I was thinking about friendships the other day. What a big and heavy word, at least in my opinion. I happen to think that many of us take it for granted or just don't analyze its importance. I believe that every major relationship in life has to develop from some sort of friendship in order to fulfill its full potential.
Let's look at the definition so we can start analyzing from there. The dictionary tells us that a friend is a person whom one knows and with whom one has a bond of mutual affection, typically exclusive of sexual or family relations. The Bible tells us in proverbs 17:17 that "a friend loves at all times, and a brother is born for adversity."
I've had all kinds of friends throughout my life; and by "all kinds" I'm not only referring to their cultural background, ethnicities, political views and religious believes but their personality. I've had the best of blessings meeting amazing people that I can still count among my friends. But I also met people that made me feel bad about myself and dismissed me like a housekeeper after hours. I also have my share of learning and maturing in my relationships. Still, like any other healthy relationship, I believe friendship is about love, commitment, honesty, communication and finding the perfect balance of all that between, at least, 2 people. Some people will find this as "too much work" but in a healthy relationship, you also get back what you give and believe me, it is not only rewarding but meant to be. We were created to be relational, one way or another. It doesn't matter how antisocial one may think he/she is, it is not mentally, emotionally or even spiritually healthy to live an isolated life.
Something I've learned to pay attention to, is the different emotional stages people can present when getting to know them. I burned myself in the past too many times, opening my heart too soon to trust a person and didn't see some red flags blinded by the need of a friend. I still do that sometimes. The trust part, I mean. I blame it on the unavoidable Latina passionate soul.
I was bullied when I was in elementary school. Thank God I was never pranked too badly but enough to mess with my insecurities. I was called ugly too many times and I believed it. So I turned practical and started developing skills since, in my mind, my face wasn't taking us anywhere, haha. I find it funny now but that's exactly how my analytical mind works. I should've learned to guard my heart sooner but at the same time I ask myself, how can we truly love people when our heart is surrounded by walls?

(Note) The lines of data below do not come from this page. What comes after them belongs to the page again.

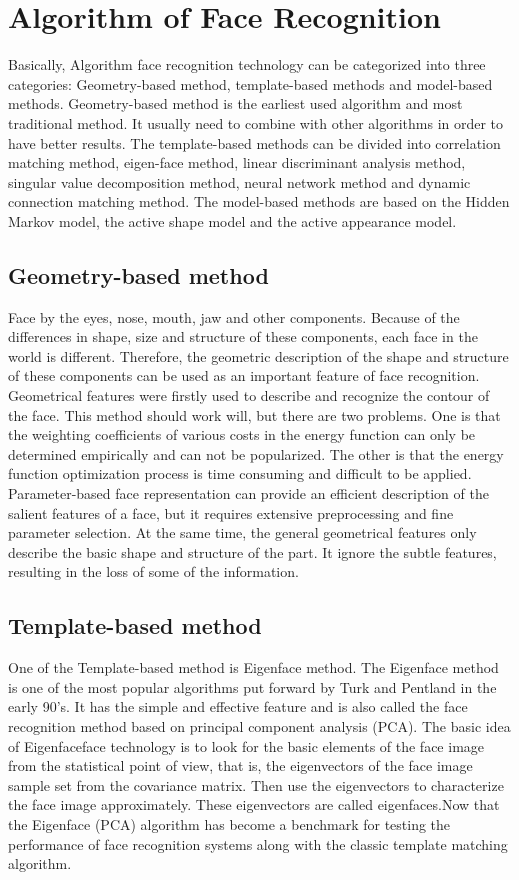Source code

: \documentclass[sigconf]{acmart}
\begin{document}
\section{Algorithm of Face Recognition}
Basically, Algorithm face recognition technology can be categorized into three categories: Geometry-based method, template-based methods and model-based methods. Geometry-based method is the earliest used algorithm and most traditional method. It usually need to combine with other algorithms in order to have better results. The template-based methods can be divided into correlation matching method, eigen-face method, linear discriminant analysis method, singular value decomposition method, neural network method and dynamic connection matching method. The model-based methods are based on the Hidden Markov model, the active shape model and the active appearance model. 

\subsection{Geometry-based method}
Face by the eyes, nose, mouth, jaw and other components. Because of the differences in shape, size and structure of these components, each face in the world is different. Therefore, the geometric description of the shape and structure of these components can be used as an important feature of face recognition. Geometrical features were firstly used to describe and recognize the contour of the face. This method should work will, but there are two problems. One is that the weighting coefficients of various costs in the energy function can only be determined empirically and can not be popularized. The other is that the energy function optimization process is time consuming and difficult to be applied\cite{geo}. Parameter-based face representation can provide an efficient description of the salient features of a face, but it requires extensive preprocessing and fine parameter selection. At the same time, the general geometrical features only describe the basic shape and structure of the part. It ignore the  subtle features, resulting in the loss of some of the information. 

\subsection{Template-based method}
One of the Template-based method is Eigenface method. The Eigenface method is one of the most popular algorithms put forward by Turk and Pentland in the early 90's. It has the simple and effective feature and is also called the face recognition method based on principal component analysis (PCA).
The basic idea of Eigenfaceface technology is to look for the basic elements of the face image  from the statistical point of view, that is, the eigenvectors of the face image sample set from the covariance matrix. Then use the eigenvectors to characterize the face image approximately. These eigenvectors are called eigenfaces.Now that the Eigenface (PCA) algorithm has become a benchmark for testing the performance of face recognition systems along with the classic template matching algorithm\cite{temp}.
\end{document}
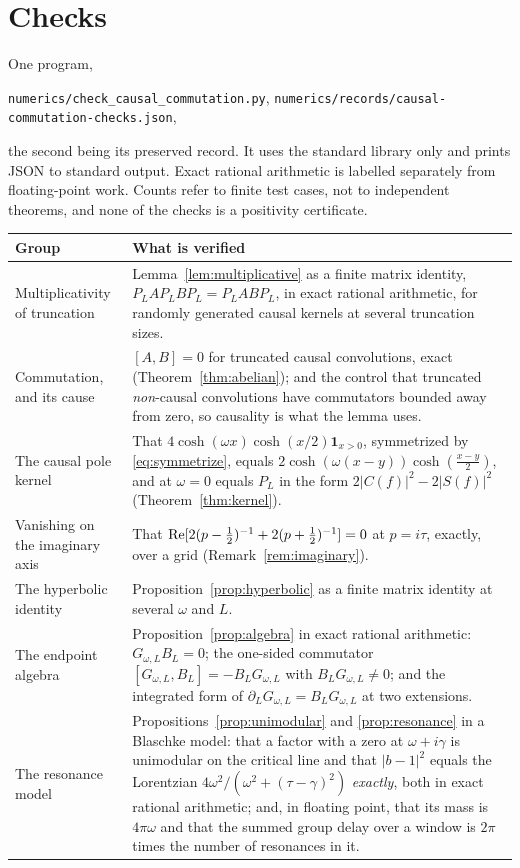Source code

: \section{Checks}\label{app:checks}

One program,
\begin{center}
\texttt{numerics/check\_causal\_commutation.py},\qquad
\texttt{numerics/records/causal-commutation-checks.json},
\end{center}
the second being its preserved record. It uses the standard library only and
prints JSON to standard output. Exact rational arithmetic is labelled separately
from floating-point work. Counts refer to finite test cases, not to independent
theorems, and none of the checks is a positivity certificate.

\begin{center}
\begin{tabular}{@{}p{}p{}@{}}
\toprule
Group & What is verified\\
\midrule
Multiplicativity of truncation &
Lemma~\ref{lem:multiplicative} as a finite matrix identity,
$P_LAP_LBP_L=P_LABP_L$, in exact rational arithmetic, for randomly generated
causal kernels at several truncation sizes.\\
Commutation, and its cause &
$[A,B]=0$ for truncated causal convolutions, exact
(Theorem~\ref{thm:abelian}); and the control that truncated \emph{non}-causal
convolutions have commutators bounded away from zero, so causality is what the
lemma uses.\\
The causal pole kernel &
That $4\cosh(\omega x)\cosh(x/2)\mathbf1_{x>0}$, symmetrized by
\eqref{eq:symmetrize}, equals $2\cosh(\omega(x-y))\cosh(\frac{x-y}2)$, and at
$\omega=0$ equals $P_L$ in the form $2|C(f)|^2-2|S(f)|^2$
(Theorem~\ref{thm:kernel}).\\
Vanishing on the imaginary axis &
That $\re[2(p-\frac12)^{-1}+2(p+\frac12)^{-1}]=0$ at $p=i\tau$, exactly, over a
grid (Remark~\ref{rem:imaginary}).\\
The hyperbolic identity &
Proposition~\ref{prop:hyperbolic} as a finite matrix identity at several
$\omega$ and $L$.\\
The endpoint algebra &
Proposition~\ref{prop:algebra} in exact rational arithmetic: $G_{\omega,L}B_L=0$;
the one-sided commutator $[G_{\omega,L},B_L]=-B_LG_{\omega,L}$ with
$B_LG_{\omega,L}\neq0$; and the integrated form of
$\partial_LG_{\omega,L}=B_LG_{\omega,L}$ at two extensions.\\
The resonance model &
Propositions~\ref{prop:unimodular} and \ref{prop:resonance} in a Blaschke model:
that a factor with a zero at $\omega+i\gamma$ is unimodular on the critical line
and that $|b-1|^2$ equals the Lorentzian $4\omega^2/(\omega^2+(\tau-\gamma)^2)$
\emph{exactly}, both in exact rational arithmetic; and, in floating point, that
its mass is $4\pi\omega$ and that the summed group delay over a window is $2\pi$
times the number of resonances in it.\\
\bottomrule
\end{tabular}
\end{center}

Now it is time to teach our children our experiences as they go through similar patterns. It is their turn now to develop a thick skin and learn to navigate some unnecessary mean comments at school as well as other places. It is also a time to learn that you can't call people best friend way too soon. That's a title that needs to be earned. Life is full of decisions. Deciding to offer our friendship to someone is an important one. So I would encourage you to be careful who you open your heart to. Every relationship needs to be reciprocated. Don't let toxic people walk all over you. That doesn't mean we can't open our hearts in general just to be kind to anyone. Still, there's a fine line between kind and stupid. I crossed it a few times.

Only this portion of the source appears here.